[Saved data entries]
■ ■ ■ ■
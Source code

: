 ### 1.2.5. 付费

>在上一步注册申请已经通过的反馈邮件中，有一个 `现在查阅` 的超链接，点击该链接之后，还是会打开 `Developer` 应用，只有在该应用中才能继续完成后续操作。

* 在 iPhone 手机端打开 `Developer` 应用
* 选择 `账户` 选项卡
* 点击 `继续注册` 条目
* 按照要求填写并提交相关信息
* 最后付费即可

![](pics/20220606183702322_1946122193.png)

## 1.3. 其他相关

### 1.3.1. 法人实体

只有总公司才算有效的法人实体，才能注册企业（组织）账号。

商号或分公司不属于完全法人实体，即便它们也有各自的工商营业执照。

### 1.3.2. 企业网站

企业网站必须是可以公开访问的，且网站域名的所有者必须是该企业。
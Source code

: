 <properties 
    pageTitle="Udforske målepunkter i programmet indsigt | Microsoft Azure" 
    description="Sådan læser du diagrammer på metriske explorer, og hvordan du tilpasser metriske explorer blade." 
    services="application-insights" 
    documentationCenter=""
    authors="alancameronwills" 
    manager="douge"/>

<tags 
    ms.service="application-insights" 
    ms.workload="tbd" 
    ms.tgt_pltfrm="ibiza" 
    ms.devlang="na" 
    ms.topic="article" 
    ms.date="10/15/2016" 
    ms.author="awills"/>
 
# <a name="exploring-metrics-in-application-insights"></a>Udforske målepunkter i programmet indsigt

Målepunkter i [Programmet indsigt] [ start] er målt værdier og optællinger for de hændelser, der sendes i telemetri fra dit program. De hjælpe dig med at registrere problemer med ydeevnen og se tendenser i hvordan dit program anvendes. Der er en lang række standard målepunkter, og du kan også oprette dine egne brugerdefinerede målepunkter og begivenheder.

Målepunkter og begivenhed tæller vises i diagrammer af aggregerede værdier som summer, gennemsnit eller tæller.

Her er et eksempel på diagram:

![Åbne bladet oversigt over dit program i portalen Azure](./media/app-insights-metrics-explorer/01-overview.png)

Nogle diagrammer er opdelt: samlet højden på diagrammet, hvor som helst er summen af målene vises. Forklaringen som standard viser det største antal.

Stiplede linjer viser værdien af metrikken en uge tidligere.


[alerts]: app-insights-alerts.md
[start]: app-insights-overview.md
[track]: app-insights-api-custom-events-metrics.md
■ ■ ■ ■
EXERCISE:
Throughout the data above, report every line that contains the string "viser".

TASK ANSWER:
Nogle diagrammer er opdelt: samlet højden på diagrammet, hvor som helst er summen af målene vises. Forklaringen som standard viser det største antal.
Stiplede linjer viser værdien af metrikken en uge tidligere.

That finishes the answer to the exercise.